Min stumbled forward and all but collapsed to her knees.
“Let me help you.” The girl was at her side, though Min could swear she had never seen her move. She held out one small hand and Min took it, grateful. When she clutched it, she felt a jolt move through her arm, straight to her heart. It felt at once like a burn, and yet cold, so cold.
“Who …,” Min began, but her eyes were fluttering closed.
“When I was a boy, I sometimes wondered how I would die.”
Min blinked. It was her father’s voice. And there—there was her father, lying in his silken bower of pillows, far below her. Min gave a cry—she was in her father’s bedchamber, and she was floating. Hovering in the air just below the intricately painted ceiling, like a spider suspended in an invisible web.
The girl was beside her, still clutching her hand. When Min met her eyes—somehow so familiar, that deep, earthy brown flecked with spangles of gold and copper—the girl raised a finger to her lips to gesture for silence. Then she grinned, as though they were just two naughty children waiting for a joke they’d played to unfold before them. Min clamped her mouth shut, though she sensed somehow her father would not be able to hear her, even if she were to scream.
“What did you say?”
Min looked down and saw her mother there as well.
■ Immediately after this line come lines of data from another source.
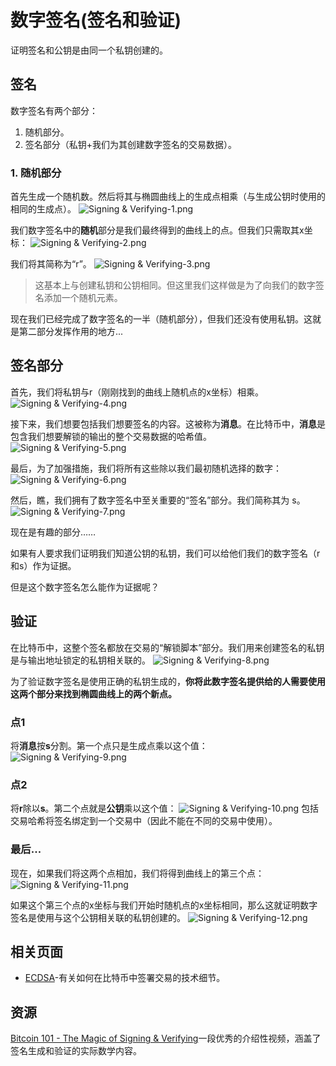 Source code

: # 数字签名(签名和验证)
证明签名和公钥是由同一个私钥创建的。

## 签名
数字签名有两个部分：

1. 随机部分。
2. 签名部分（私钥+我们为其创建数字签名的交易数据）。

### 1. 随机部分
首先生成一个随机数。然后将其与椭圆曲线上的生成点相乘（与生成公钥时使用的相同的生成点）。
![Signing & Verifying-1.png](img/Signing%20&%20Verifying-1%20(1).png)

我们数字签名中的**随机**部分是我们最终得到的曲线上的点。但我们只需取其x坐标：
![Signing & Verifying-2.png](img/Signing%20&%20Verifying-2%20(1).png)

我们将其简称为“r”。
![Signing & Verifying-3.png](img/Signing%20&%20Verifying-3%20(1).png)

>这基本上与创建私钥和公钥相同。但这里我们这样做是为了向我们的数字签名添加一个随机元素。

现在我们已经完成了数字签名的一半（随机部分），但我们还没有使用私钥。这就是第二部分发挥作用的地方...

## 签名部分
首先，我们将私钥与r（刚刚找到的曲线上随机点的x坐标）相乘。
![Signing & Verifying-4.png](img/Signing%20&%20Verifying-4%20(1).png)

接下来，我们想要包括我们想要签名的内容。这被称为**消息**。在比特币中，**消息**是包含我们想要解锁的输出的整个交易数据的哈希值。
![Signing & Verifying-5.png](img/Signing%20&%20Verifying-5%20(1).png)

最后，为了加强措施，我们将所有这些除以我们最初随机选择的数字：
![Signing & Verifying-6.png](img/Signing%20&%20Verifying-6%20(1).png)

然后，瞧，我们拥有了数字签名中至关重要的“签名”部分。我们简称其为 s。
![Signing & Verifying-7.png](img/Signing%20&%20Verifying-7%20(1).png)

现在是有趣的部分……

如果有人要求我们证明我们知道公钥的私钥，我们可以给他们我们的数字签名（r和s）作为证据。

但是这个数字签名怎么能作为证据呢？

## 验证
在比特币中，这整个签名都放在交易的“解锁脚本”部分。我们用来创建签名的私钥是与输出地址锁定的私钥相关联的。
![Signing & Verifying-8.png](img/Signing%20&%20Verifying-8%20(1).png)

为了验证数字签名是使用正确的私钥生成的，**你将此数字签名提供给的人需要使用这两个部分来找到椭圆曲线上的两个新点。**

### 点1

将**消息**按**s**分割。第一个点只是生成点乘以这个值：
![Signing & Verifying-9.png](img/Signing%20&%20Verifying-9%20(1).png)

### 点2
将**r**除以**s**。第二个点就是**公钥**乘以这个值：
![Signing & Verifying-10.png](img/Signing%20&%20Verifying-10%20(1).png)
包括交易哈希将签名绑定到一个交易中（因此不能在不同的交易中使用）。

### 最后...
现在，如果我们将这两个点相加，我们将得到曲线上的第三个点：
![Signing & Verifying-11.png](img/Signing%20&%20Verifying-11%20(1).png)

如果这个第三个点的x坐标与我们开始时随机点的x坐标相同，那么这就证明数字签名是使用与这个公钥相关联的私钥创建的。
![Signing & Verifying-12.png](img/Signing%20&%20Verifying-12%20(1).png)

## 相关页面
* [ECDSA](../../../../../../Technical/Keys/ECDSA/ECDSA.md)-有关如何在比特币中签署交易的技术细节。

## 资源
[Bitcoin 101 - The Magic of Signing & Verifying](https://www.youtube.com/watch?v=U2bw_N6kQL8)一段优秀的介绍性视频，涵盖了签名生成和验证的实际数学内容。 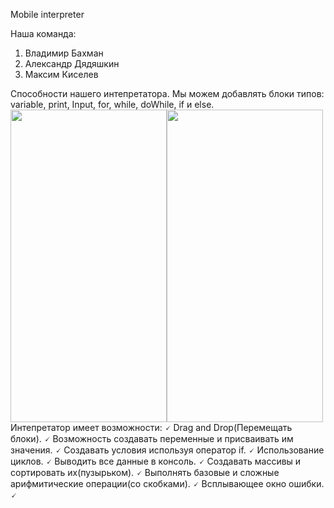 Mobile interpreter

Наша команда: 
1.	Владимир Бахман
2.	Александр Дядяшкин 
3.	Максим Киселев

<div>
 <span>Способности нашего интепретатора.</span>
 <span>Мы  можем добавлять блоки типов: variable, print, Input, for, while, doWhile, if и else.</span>
<span><img src="https://github.com/vovabah56/HitsAndroid/assets/128976851/25ed8c02-297e-4d18-8385-76f072c1eb01" width="250" height="500" style="float: left"> <img src="https://github.com/vovabah56/HitsAndroid/assets/128976851/d4f44f07-5cd1-4ccb-834e-0f1f3e51a917" width="250" height="500" style="float: left"> </span>
 </div>

<div> Интепретатор имеет возможности:
🗸 Drag and Drop(Перемещать блоки).
🗸 Возможность создавать переменные и присваивать им значения.
🗸 Создавать условия используя оператор if.
🗸 Использование циклов.
🗸 Выводить все данные в консоль.
🗸 Создавать массивы и сортировать их(пузырьком).
🗸 Выполнять базовые и сложные арифмитические операции(со скобками).
🗸 Всплывающее окно ошибки.
🗸
 
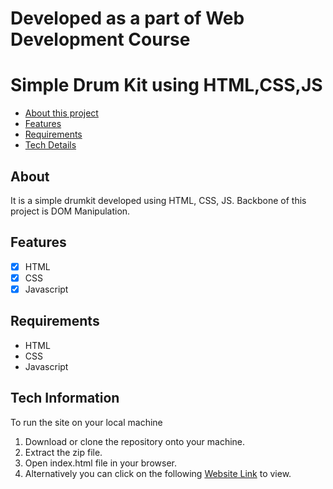 # Developed as a part of Web Development Course
# Simple Drum Kit using HTML,CSS,JS

- [About this project](#about)
- [Features](#features)
- [Requirements](#requirements)
- [Tech Details](#technical_details)

<a name="about"></a>
## About
It is a simple drumkit developed using HTML, CSS, JS. Backbone of this project is DOM Manipulation.

<a name="features"></a>
## Features
- [x] HTML
- [x] CSS
- [x] Javascript

<a name="requirements"></a>
## Requirements
- HTML
- CSS
- Javascript

<a name="tech_details"></a>
## Tech Information

To run the site on your local machine

1. Download or clone the repository onto your machine.
2. Extract the zip file.
3. Open index.html file in your browser.
5. Alternatively you can click on the following [Website Link](https://navneetujjain.github.io/Drum-Kit/ "Website Link") to view.
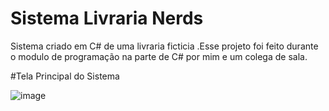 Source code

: # Sistema Livraria Nerds
Sistema criado em C# de uma livraria ficticia .Esse projeto foi feito durante o modulo de programação na parte de C# por mim e um colega de sala.

#Tela Principal do Sistema

![image](https://user-images.githubusercontent.com/97040972/158994343-6c872cc9-8cd3-497b-b182-1c0d5cdf609c.png)
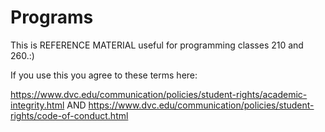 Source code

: # Programs
This is REFERENCE MATERIAL useful for programming classes 210 and 260.:)

If you use this you agree to these terms here:

https://www.dvc.edu/communication/policies/student-rights/academic-integrity.html
AND
https://www.dvc.edu/communication/policies/student-rights/code-of-conduct.html
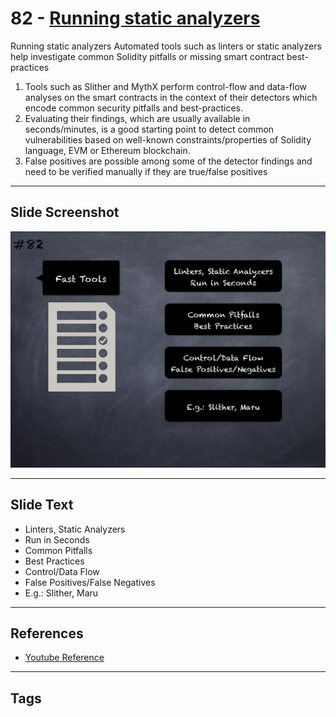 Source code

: 
# 82 - [Running static analyzers](./Running%20static%20analyzers.md)

Running static analyzers Automated tools such as linters or static analyzers help investigate common Solidity pitfalls or missing smart contract best-practices

1.  Tools such as Slither and MythX perform control-flow and data-flow analyses on the smart contracts in the context of their detectors which encode common security pitfalls and best-practices. 
2.  Evaluating their findings, which are usually available in seconds/minutes, is a good starting point to detect common vulnerabilities based on well-known constraints/properties of Solidity language, EVM or Ethereum blockchain.
3.  False positives are possible among some of the detector findings and need to be verified manually if they are true/false positives
___
## Slide Screenshot
![082.png](../../images/6.Audit%20Techniques%20and%20Tools%20101/082.png)
___
## Slide Text
- Linters, Static Analyzers
- Run in Seconds
- Common Pitfalls
- Best Practices
- Control/Data Flow
- False Positives/False Negatives
- E.g.: Slither, Maru
___
## References
- [Youtube Reference](https://youtu.be/dgITqd3mkDk?t=188)
___
## Tags
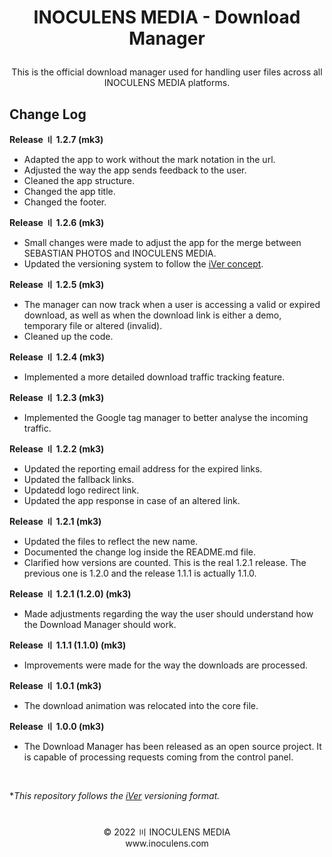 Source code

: # <p align="center"><b>INOCULENS MEDIA</b> - Download Manager

<p align="center">This is the official download manager used for handling user files across all INOCULENS MEDIA platforms.<br>

## Change Log<br>
<b>Release 〢 1.2.7 (mk3)</b>

- Adapted the app to work without the mark notation in the url.
- Adjusted the way the app sends feedback to the user.
- Cleaned the app structure.
- Changed the app title.
- Changed the footer.

<b>Release 〢 1.2.6 (mk3)</b>

- Small changes were made to adjust the app for the merge between SEBASTIAN PHOTOS and INOCULENS MEDIA.
- Updated the versioning system to follow the [iVer concept](https://github.com/frontfacer/iVer).

<b>Release 〢 1.2.5 (mk3)</b>

- The manager can now track when a user is accessing a valid or expired download, as well as when the download link is either a demo, temporary file or altered (invalid).
- Cleaned up the code.

<b>Release 〢 1.2.4 (mk3)</b>

- Implemented a more detailed download traffic tracking feature.

<b>Release 〢 1.2.3 (mk3)</b>

- Implemented the Google tag manager to better analyse the incoming traffic.

<b>Release 〢 1.2.2 (mk3)</b>

- Updated the reporting email address for the expired links.
- Updated the fallback links.
- Updatedd logo redirect link.
- Updated the app response in case of an altered link.

<b>Release 〢 1.2.1 (mk3)</b>

- Updated the files to reflect the new name.
- Documented the change log inside the README.md file.
- Clarified how versions are counted. This is the real 1.2.1 release. The previous one is 1.2.0 and the release 1.1.1 is actually 1.1.0.

<b>Release 〢 1.2.1 (1.2.0) (mk3)</b>

- Made adjustments regarding the way the user should understand how the Download Manager should work.

<b>Release 〢 1.1.1 (1.1.0) (mk3)</b>

- Improvements were made for the way the downloads are processed.

<b>Release 〢 1.0.1 (mk3)</b>

- The download animation was relocated into the core file.

<b>Release 〢 1.0.0 (mk3)</b>

- The Download Manager has been released as an open source project. It is capable of processing requests coming from the control panel.

<br>

**This repository follows the [iVer](https://github.com/frontfacer/iVer) versioning format.*

#
<p align="center">© 2022 〣 INOCULENS MEDIA<br/>www.inoculens.com<br> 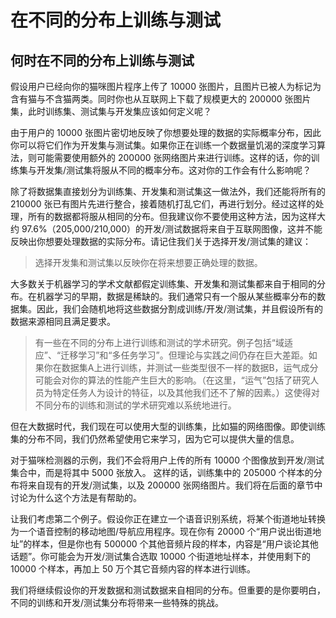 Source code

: # 在不同的分布上训练与测试
## 何时在不同的分布上训练与测试


假设用户已经向你的猫咪图片程序上传了 10000 张图片，且图片已被人为标记为含有猫与不含猫两类。同时你也从互联网上下载了规模更大的 200000 张图片集，此时训练集、测试集与开发集应该如何定义呢？

由于用户的 10000 张图片密切地反映了你想要处理的数据的实际概率分布，因此你可以将它们作为开发集与测试集。如果你正在训练一个数据量饥渴的深度学习算法，则可能需要使用额外的 200000 张网络图片来进行训练。这样的话，你的训练集与开发集/测试集将服从不同的概率分布。这对你的工作会有什么影响呢？ 

除了将数据集直接划分为训练集、开发集和测试集这一做法外，我们还能将所有的 210000 张已有图片先进行整合，接着随机打乱它们，再进行划分。经过这样的处理，所有的数据都将服从相同的分布。但我建议你不要使用这种方法，因为这样大约 97.6%（205,000/210,000）的开发/测试数据将来自于互联网图像，这并不能反映出你想要处理数据的实际分布。请记住我们关于选择开发/测试集的建议： 

> 选择开发集和测试集以反映你在将来想要正确处理的数据。

大多数关于机器学习的学术文献都假定训练集、开发集和测试集都来自于相同的分布。在机器学习的早期，数据是稀缺的。我们通常只有一个服从某些概率分布的数据集。因此，我们会随机地将这些数据分割成训练/开发/测试集，并且假设所有的数据来源相同且满足要求。

> 有一些在不同的分布上进行训练和测试的学术研究。例子包括“域适应”、“迁移学习”和“多任务学习”。但理论与实践之间仍存在巨大差距。如果你在数据集A上进行训练，并测试一些类型很不一样的数据B，运气成分可能会对你的算法的性能产生巨大的影响。（在这里，“运气”包括了研究人员为特定任务人为设计的特征，以及其他我们还不了解的因素。）这使得对不同分布的训练和测试的学术研究难以系统地进行。 

但在大数据时代，我们现在可以使用大型的训练集，比如猫的网络图像。即使训练集的分布不同，我们仍然希望使用它来学习，因为它可以提供大量的信息。 

对于猫咪检测器的示例，我们不会将用户上传的所有 10000 个图像放到开发/测试集合中，而是将其中 5000 张放入。 这样的话，训练集中的 205000 个样本的分布将来自现有的开发/测试集，以及 200000 张网络图片。我们将在后面的章节中讨论为什么这个方法是有帮助的。 

让我们考虑第二个例子。假设你正在建立一个语音识别系统，将某个街道地址转换为一个语音控制的移动地图/导航应用程序。现在你有 20000 个“用户说出街道地址”的样本，但是你也有 500000 个其他音频片段的样本，内容是“用户谈论其他话题”。你可能会为开发/测试集合选取 10000 个街道地址样本，并使用剩下的 10000 个样本，再加上 50 万个其它音频内容的样本进行训练。

我们将继续假设你的开发数据和测试数据来自相同的分布。但重要的是你要明白，不同的训练和开发/测试集分布将带来一些特殊的挑战。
The empress had been stooped down beside a brazier, tending idly to its low-burning embers. As she spoke now, though, she rose, her voice stern and strong in contrast to the emperor’s dry rasp.
It was strange, seeing her parents alone like this. A hidden passageway connected the emperor’s apartments with those of his wife so they could visit one another with a sense of marital privacy, but nevertheless it was common knowledge that her mother rarely visited her father.
The emperor moved, and Min watched uncomprehendingly as he drew a long, thin silver flute away from his mouth. No—not a flute. She spotted the jade bowl affixed to its end, then the eerie, telltale blue smoke that unfurled dreamily from his nostrils, between his parted lips. He set the pipe on his nightstand beside a matching lacquered tray bearing an odd little lamp and some tools Min did not recognize.
Poppy tar? But it’s banned! She could not understand. Perhaps his physicians recommended it, for his pain, she told herself. But wasn’t that what poppy tears were for? And the physicians were always so cautious, so miserly in doling those out …
“When I was a boy, I sometimes wondered how I would die,” her father rasped again, interrupting Min’s thoughts. The way he said it, Min wasn’t certain if he was responding to her mother or just speaking for his own benefit. He blinked furiously, as though his eyes were dry, and his gaze was vacant. For a moment, he cast it upward and looked straight at Min—or rather, straight through her.
“It was a childish thought, only half-formed—pale smoke curling around the edges of my mind,” her father continued. “I could only understand death as being somehow apart from me. A thing that would happen only to some old man I might become, but never to me. You understand.”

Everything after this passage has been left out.